It was difficult to leave Cape Town and even harder to get settled in Johannesburg. I spent my first two months living a nomadic existence, leaving all of my household goods stored in a friend’s garage. Some of my mail still has not caught up with me!

If the high plains of the gold reef on which Johannesburg is situated lack some of the topographical majesty of the Western Cape, the city’s energy and diversity offer some compensation. Johannesburg is South Africa’s financial and industrial heartland. Its status as the nation’s richest province (on a per capita basis) nevertheless continues to mask the huge economic disparities that remain the legacies of apartheid.

The metropolitan area sprawls, and the narrow band of countryside that separates it from Pretoria, some 35 miles to the north, is rapidly becoming urbanized. As in many U.S. cities, a car is viewed as a necessity, though startling gas prices, congested roads and Johannesburgers’ creative approach to traffic laws have prompted me to hold out as long as possible.
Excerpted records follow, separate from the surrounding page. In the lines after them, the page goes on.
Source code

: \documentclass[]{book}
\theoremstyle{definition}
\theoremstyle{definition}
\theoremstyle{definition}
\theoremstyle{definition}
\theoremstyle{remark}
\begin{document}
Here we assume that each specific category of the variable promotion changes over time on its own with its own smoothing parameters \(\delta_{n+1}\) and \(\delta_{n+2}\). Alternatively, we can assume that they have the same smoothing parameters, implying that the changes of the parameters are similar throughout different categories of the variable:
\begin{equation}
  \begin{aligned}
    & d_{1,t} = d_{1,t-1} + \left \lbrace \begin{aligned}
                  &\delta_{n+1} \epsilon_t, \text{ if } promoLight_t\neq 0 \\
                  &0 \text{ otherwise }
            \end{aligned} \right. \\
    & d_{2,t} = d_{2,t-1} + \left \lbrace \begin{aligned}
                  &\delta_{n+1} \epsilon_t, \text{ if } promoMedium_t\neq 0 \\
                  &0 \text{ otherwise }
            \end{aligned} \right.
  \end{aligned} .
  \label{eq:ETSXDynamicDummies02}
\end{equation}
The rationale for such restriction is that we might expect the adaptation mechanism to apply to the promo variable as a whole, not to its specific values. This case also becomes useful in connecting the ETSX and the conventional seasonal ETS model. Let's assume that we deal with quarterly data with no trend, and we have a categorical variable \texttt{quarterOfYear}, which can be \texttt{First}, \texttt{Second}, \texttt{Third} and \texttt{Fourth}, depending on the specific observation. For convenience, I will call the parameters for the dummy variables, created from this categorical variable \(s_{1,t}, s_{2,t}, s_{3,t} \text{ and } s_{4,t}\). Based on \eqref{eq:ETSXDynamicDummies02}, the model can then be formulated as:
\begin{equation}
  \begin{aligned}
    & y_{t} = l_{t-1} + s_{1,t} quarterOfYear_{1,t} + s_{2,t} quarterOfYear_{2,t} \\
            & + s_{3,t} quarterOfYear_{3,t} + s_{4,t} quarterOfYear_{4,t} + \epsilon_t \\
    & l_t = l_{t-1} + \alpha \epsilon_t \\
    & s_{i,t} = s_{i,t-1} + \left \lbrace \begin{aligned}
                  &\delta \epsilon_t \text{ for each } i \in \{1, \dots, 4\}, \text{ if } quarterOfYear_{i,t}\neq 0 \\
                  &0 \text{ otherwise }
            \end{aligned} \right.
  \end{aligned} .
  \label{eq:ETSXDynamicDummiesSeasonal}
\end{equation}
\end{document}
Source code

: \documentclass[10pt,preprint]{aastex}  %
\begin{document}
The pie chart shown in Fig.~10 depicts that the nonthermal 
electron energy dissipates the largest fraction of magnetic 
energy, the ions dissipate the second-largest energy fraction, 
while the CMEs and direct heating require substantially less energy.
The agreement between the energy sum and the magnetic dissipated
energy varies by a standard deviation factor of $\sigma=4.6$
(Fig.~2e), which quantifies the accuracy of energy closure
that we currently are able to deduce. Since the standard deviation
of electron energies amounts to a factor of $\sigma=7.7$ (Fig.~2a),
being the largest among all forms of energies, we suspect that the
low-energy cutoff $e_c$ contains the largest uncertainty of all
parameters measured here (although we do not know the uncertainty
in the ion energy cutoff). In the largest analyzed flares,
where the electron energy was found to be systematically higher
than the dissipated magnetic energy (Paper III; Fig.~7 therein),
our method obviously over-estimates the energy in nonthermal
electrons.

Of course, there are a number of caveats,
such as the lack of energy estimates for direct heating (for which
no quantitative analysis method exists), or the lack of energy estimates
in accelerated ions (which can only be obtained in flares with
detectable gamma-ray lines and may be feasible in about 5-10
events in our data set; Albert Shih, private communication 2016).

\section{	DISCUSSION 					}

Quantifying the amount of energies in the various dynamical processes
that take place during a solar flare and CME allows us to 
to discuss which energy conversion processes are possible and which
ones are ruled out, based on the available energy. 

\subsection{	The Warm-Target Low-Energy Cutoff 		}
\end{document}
Whereas Cape Town is sometimes accused of pretending to be a “European” city, Johannesburg is proudly African. The city boasts a rich blend of people and cultures. Walking the downtown streets or even the corridors of Khotso House, the building that houses the SACC offices, one can hear most of South Africa’s 11 official languages, not to mention others from further afield.

Being situated in the Council’s national office also affords me a better overview of the range of activities in which SACC structures and members are involved. In recent months, the Council has been involved in the annual campaign to halt violence against women and children as well as helping churches to explore ways of responding appropriately to the December Constitutional Court ruling that South Africa’s existing Marriage Act is inconsistent with the Constitution’s prohibition against discrimination on the basis of sexual orientation.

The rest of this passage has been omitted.